The India controversy began with a 2005 report by the bank's Institutional Integrity unit into pharmaceutical drug procurement as part of the bank's Reproductive and Child Health I Project (or RCH I). The 16-page report has never been made public. But we've seen a copy, and it's a stunner that readers can find in full here(http://opinionjournal.com/editorial/090407rchi.pdf).

Here's the key quote from the executive summary: "Evidence summarized below indicates that RCH I was subject to systemic fraud and corruption through i) bribery of Procurement Support Agencies (PSAs) and government officials; ii) falsification of performance certificates; iii) collusion among bidders; and iv) coercion of companies by cartel members and PSA officials."

The details include drugs that were "sub-standard" in quality yet cost more than World Bank standards allow, and glass syringes that failed to meet international standards. The report discloses that "Multiple witnesses admitted to bribing government officials, including ministers, in an effort to secure the award of Bank-funded contracts." All of this, keep in mind, for a project that is supposed to help the poor.

The report cites "substantial losses" into the tens of millions of dollars or more, as well as evidence of corruption risk at other health care projects in India "representing over US$2 billion in Bank funding." It concludes that the findings are "sufficiently grave" to merit sanctions against specific individuals and companies.

In a normal financial institution, such findings would lead to soul-searching, and heads rolling. But at the World Bank, what really matters isn't how much money reaches the poor but how much keeps going out the door. Corruption is seen as an inevitable cost of foreign aid, like breakage in the glassware trade.

Mr. Wolfowitz was thus presented with a plan for the bank to finance phase two of the RCH project without so much as a mention that there had been problems in RCH I. When he learned of the corruption findings in mid-2005, however, Mr. Wolfowitz decided to suspend further bank lending to that India project until the matter was cleared up.

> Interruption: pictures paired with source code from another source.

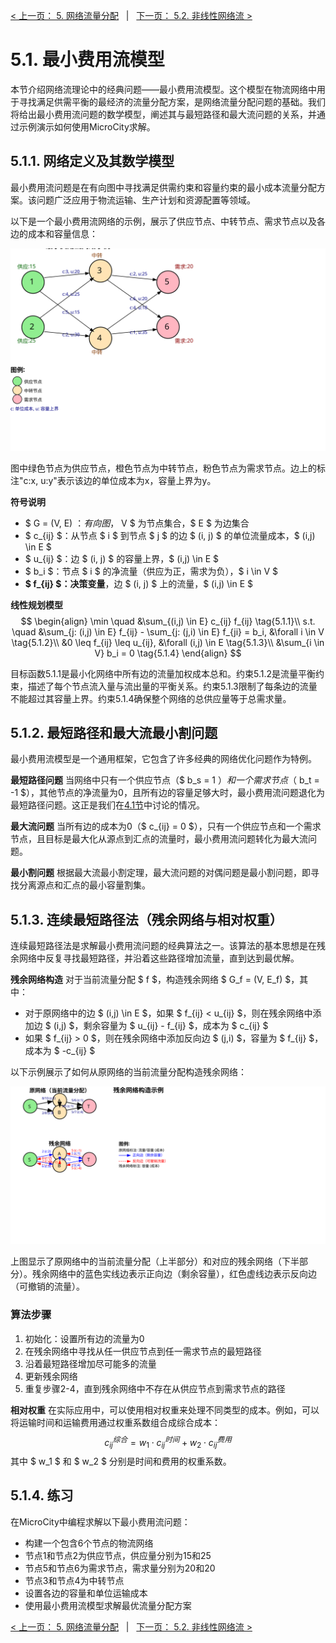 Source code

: [< 上一页： 5. 网络流量分配](chapter5/5.flow_assignment.md)  &nbsp; |  &nbsp;  [下一页： 5.2. 非线性网络流 >](chapter5/5.2.nonlinear_flow.md)

# 5.1. 最小费用流模型
本节介绍网络流理论中的经典问题——最小费用流模型。这个模型在物流网络中用于寻找满足供需平衡的最经济的流量分配方案，是网络流量分配问题的基础。我们将给出最小费用流问题的数学模型，阐述其与最短路径和最大流问题的关系，并通过示例演示如何使用MicroCity求解。

## 5.1.1. 网络定义及其数学模型
最小费用流问题是在有向图中寻找满足供需约束和容量约束的最小成本流量分配方案。该问题广泛应用于物流运输、生产计划和资源配置等领域。

以下是一个最小费用流网络的示例，展示了供应节点、中转节点、需求节点以及各边的成本和容量信息：

![最小费用流网络示例](../img/5.1.1.minimum_flow.svg)

图中绿色节点为供应节点，橙色节点为中转节点，粉色节点为需求节点。边上的标注"c:x, u:y"表示该边的单位成本为x，容量上界为y。

**符号说明**
- $ G = (V, E) $：有向图，$ V $ 为节点集合，$ E $ 为边集合
- $ c_{ij} $：从节点 $ i $ 到节点 $ j $ 的边 $ (i, j) $ 的单位流量成本，$ (i,j) \in E $
- $ u_{ij} $：边 $ (i, j) $ 的容量上界，$ (i,j) \in E $
- $ b_i $：节点 $ i $ 的净流量（供应为正，需求为负），$ i \in V $
- **$ f_{ij} $：决策变量**，边 $ (i, j) $ 上的流量，$ (i,j) \in E $

**线性规划模型**
$$
\begin{align}
\min \quad &\sum_{(i,j) \in E} c_{ij} f_{ij} \tag{5.1.1}\\
s.t. \quad &\sum_{j: (i,j) \in E} f_{ij} - \sum_{j: (j,i) \in E} f_{ji} = b_i, &\forall i \in V \tag{5.1.2}\\
&0 \leq f_{ij} \leq u_{ij}, &\forall (i,j) \in E \tag{5.1.3}\\
&\sum_{i \in V} b_i = 0 \tag{5.1.4}
\end{align}
$$

目标函数5.1.1是最小化网络中所有边的流量加权成本总和。约束5.1.2是流量平衡约束，描述了每个节点流入量与流出量的平衡关系。约束5.1.3限制了每条边的流量不能超过其容量上界。约束5.1.4确保整个网络的总供应量等于总需求量。

## 5.1.2. 最短路径和最大流最小割问题
最小费用流模型是一个通用框架，它包含了许多经典的网络优化问题作为特例。

**最短路径问题**
当网络中只有一个供应节点（$ b_s = 1 $）和一个需求节点（$ b_t = -1 $），其他节点的净流量为0，且所有边的容量足够大时，最小费用流问题退化为最短路径问题。这正是我们在[4.1节](chapter4/4.1.shortest_path.md)中讨论的情况。

**最大流问题**
当所有边的成本为0（$ c_{ij} = 0 $），只有一个供应节点和一个需求节点，且目标是最大化从源点到汇点的流量时，最小费用流问题转化为最大流问题。

**最小割问题**
根据最大流最小割定理，最大流问题的对偶问题是最小割问题，即寻找分离源点和汇点的最小容量割集。

## 5.1.3. 连续最短路径法（残余网络与相对权重）
连续最短路径法是求解最小费用流问题的经典算法之一。该算法的基本思想是在残余网络中反复寻找最短路径，并沿着这些路径增加流量，直到达到最优解。

**残余网络构造**
对于当前流量分配 $ f $，构造残余网络 $ G_f = (V, E_f) $，其中：
- 对于原网络中的边 $ (i,j) \in E $，如果 $ f_{ij} < u_{ij} $，则在残余网络中添加边 $ (i,j) $，剩余容量为 $ u_{ij} - f_{ij} $，成本为 $ c_{ij} $
- 如果 $ f_{ij} > 0 $，则在残余网络中添加反向边 $ (j,i) $，容量为 $ f_{ij} $，成本为 $ -c_{ij} $

以下示例展示了如何从原网络的当前流量分配构造残余网络：

![残余网络构造示例](../img/5.1.2.residual_network.svg)

上图显示了原网络中的当前流量分配（上半部分）和对应的残余网络（下半部分）。残余网络中的蓝色实线边表示正向边（剩余容量），红色虚线边表示反向边（可撤销的流量）。

### 算法步骤

1. 初始化：设置所有边的流量为0
2. 在残余网络中寻找从任一供应节点到任一需求节点的最短路径
3. 沿着最短路径增加尽可能多的流量
4. 更新残余网络
5. 重复步骤2-4，直到残余网络中不存在从供应节点到需求节点的路径

**相对权重**
在实际应用中，可以使用相对权重来处理不同类型的成本。例如，可以将运输时间和运输费用通过权重系数组合成综合成本：
$$
c_{ij}^{综合} = w_1 \cdot c_{ij}^{时间} + w_2 \cdot c_{ij}^{费用}
$$
其中 $ w_1 $ 和 $ w_2 $ 分别是时间和费用的权重系数。

## 5.1.4. 练习

在MicroCity中编程求解以下最小费用流问题：

- 构建一个包含6个节点的物流网络
- 节点1和节点2为供应节点，供应量分别为15和25
- 节点5和节点6为需求节点，需求量分别为20和20
- 节点3和节点4为中转节点
- 设置各边的容量和单位运输成本
- 使用最小费用流模型求解最优流量分配方案

[< 上一页： 5. 网络流量分配](chapter5/5.flow_assignment.md)  &nbsp; |  &nbsp;  [下一页： 5.2. 非线性网络流 >](chapter5/5.2.nonlinear_flow.md)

In retrospect, this contributed to his demise as president, because the RCH I report touched several bank taboos. It was an affront to the Indian government, among the bank's biggest borrowers. It was also a humiliation to certain bank officials who were supposed to be supervising the project, but clearly weren't. And it threatened to embarrass Britain's Labour government, which was providing money for the same India project.

All of these forces reacted bitterly to Mr. Wolfowitz's suspension of lending to the project. They lobbied hard for phase two to proceed, and on the easiest terms possible. After India's government committed to cleaning things up, Mr. Wolfowitz lifted his suspension and in August 2006 the bank decided to fund stage two and other health projects, to the tune of $672 million. But only a year later, this past July, did the bank get around to debarring two of the offending Indian companies, Nestor Pharmaceuticals Ltd. and Pure Pharma Ltd., from bank contracts--and then only for three years and one year respectively.

The good news is that Mr. Wolfowitz was able to ensure that the bank's anti-corruption unit continued its "detailed implementation review" of the India project. This second report is due in weeks, and this is the one that some bank officials are trying to discredit, as Bret Stephens describes nearby. We haven't seen this report, but we're told a draft highlights corruption running into the hundreds of millions of dollars.

One of the ironies here is that the bank's anti-corruption unit was established by James Wolfensohn, a Bill Clinton appointee who preceded Mr. Wolfowitz as bank president. The unit's current director, Suzanne Rich Folsom, is an American who was also recruited by Mr. Wolfensohn. So if the bank bureaucrats succeed in getting Ms. Folsom dismissed, or the power of her office gutted, they will be undermining the work of two bank presidents appointed by two different U.S. administrations.

Which is why all eyes are now on Mr. Zoellick. If he lets the anti-anti-corruption forces prevail in this brawl, he can forget about putting his own mark on the bank. He'll have announced himself as a mere caretaker at the top, and no one of substance will ever take the anti-corruption job again.